Using rollout() for compiled active inference loops

rollout() runs repeated inference, planning, action sampling, and environment stepping for a fixed horizon. Internally, it uses jax.lax.scan, so direct calls are valid and JAX-friendly.

When to use it

  • The .step() and .reset() methods of your Env can be JIT-compiled. This includes compatibility with pymdp's native PymdpEnv, as well as existing JAX RL environment frameworks (see for example gymnax, jumanji, and navix).
  • You want high-throughput simulations by compiling the full closed-loop interaction once and executing it efficiently across many rollouts.
  • You want a single, consistent API for multi-step active inference rollouts with explicit PRNG key threading.

Required inputs

  • agent: pymdp.agent.Agent
  • env: pymdp.envs.env.Env-compatible object
  • num_timesteps: integer horizon
  • rng_key: JAX PRNG key

Optional inputs

  • initial_carry: override initial rollout carry
  • policy_search: custom policy search function
  • env_params: batched environment parameters

Canonical usage

from jax import random as jr
from pymdp.envs.rollout import rollout

rng_key = jr.PRNGKey(0)
last, info = rollout(agent, env, 20, rng_key)

For repeated calls with fixed env and num_timesteps, we recommend wrapping rollout with jit so XLA can cache the compiled program:

from jax import jit
from jax import random as jr
from pymdp.envs.rollout import rollout

rng_key = jr.PRNGKey(0)
rollout_jit = jit(rollout, static_argnums=[1, 2])  # env and num_timesteps are static

last, info = rollout_jit(
    agent,
    env,
    20,
    rng_key,
)

Reproducible key flow

rollout() internally splits keys per step and per batch.
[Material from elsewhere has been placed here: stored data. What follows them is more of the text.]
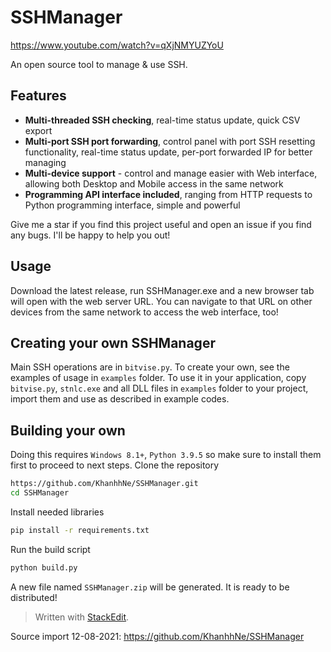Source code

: ﻿# SSHManager
 
 https://www.youtube.com/watch?v=qXjNMYUZYoU

An open source tool to manage & use SSH.

Features
----
- **Multi-threaded SSH checking**, real-time status update, quick CSV export
- **Multi-port SSH port forwarding**, control panel with port SSH resetting functionality, real-time status update, per-port forwarded IP for better managing
- **Multi-device support** - control and manage easier with Web interface, allowing both Desktop and Mobile access in the same network
- **Programming API interface included**, ranging from HTTP requests to Python programming interface, simple and powerful

Give me a star if you find this project useful and open an issue if you find any bugs. I'll be happy to help you out!

Usage
----
Download the latest release, run SSHManager.exe and a new browser tab will open with the web server URL. You can navigate to that URL on other devices from the same network to access the web interface, too!

Creating your own SSHManager
----
Main SSH operations are in `bitvise.py`. To create your own, see the examples of usage in `examples` folder. To use it in your application, copy `bitvise.py`, `stnlc.exe` and all DLL files in `examples` folder to your project, import them and use as described in example codes.

Building your own
----
Doing this requires `Windows 8.1+`, `Python 3.9.5` so make sure to install them first to proceed to next steps.
Clone the repository
```bash
https://github.com/KhanhhNe/SSHManager.git
cd SSHManager
```
Install needed libraries
```bash
pip install -r requirements.txt
```
Run the build script
```bash
python build.py
```
A new file named `SSHManager.zip` will be generated. It is ready to be distributed!



> Written with [StackEdit](https://stackedit.io/).

Source import 12-08-2021: https://github.com/KhanhhNe/SSHManager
For deterministic re-runs:

  1. pass in the same rng_key seed,
  2. keep environment params/initial carry identical,
  3. avoid hidden non-JAX randomness inside your environment's .step() or .reset() methods.

Batched runs and carry

  • agent.batch_size controls parallel batch dimension.
  • initial_carry can override auto-initialized state (for warm-starting).

Relationship to manual loops

rollout() repeatedly applies the one-step helper infer_and_plan internally using jax.lax.scan.

Use manual loops when:

  • your environment's .step() and .reset() methods cannot be JITTed.
  • you need custom per-step side effects that don't respect the active inference logic of infer_and_plan.

For JAX-based environments, we recommend using rollout(), as it's usually simpler and less error-prone.

Debugging checklist

  1. Shape mismatch: check observation/action histories and factor dimensions.
  2. Stochastic sampling errors: ensure valid RNG keys are threaded.
  3. Sequence methods (mmp, vmp): ensure past_actions and valid windows are correct.
  4. Learning updates: verify learn_A/learn_B flags and action alignment.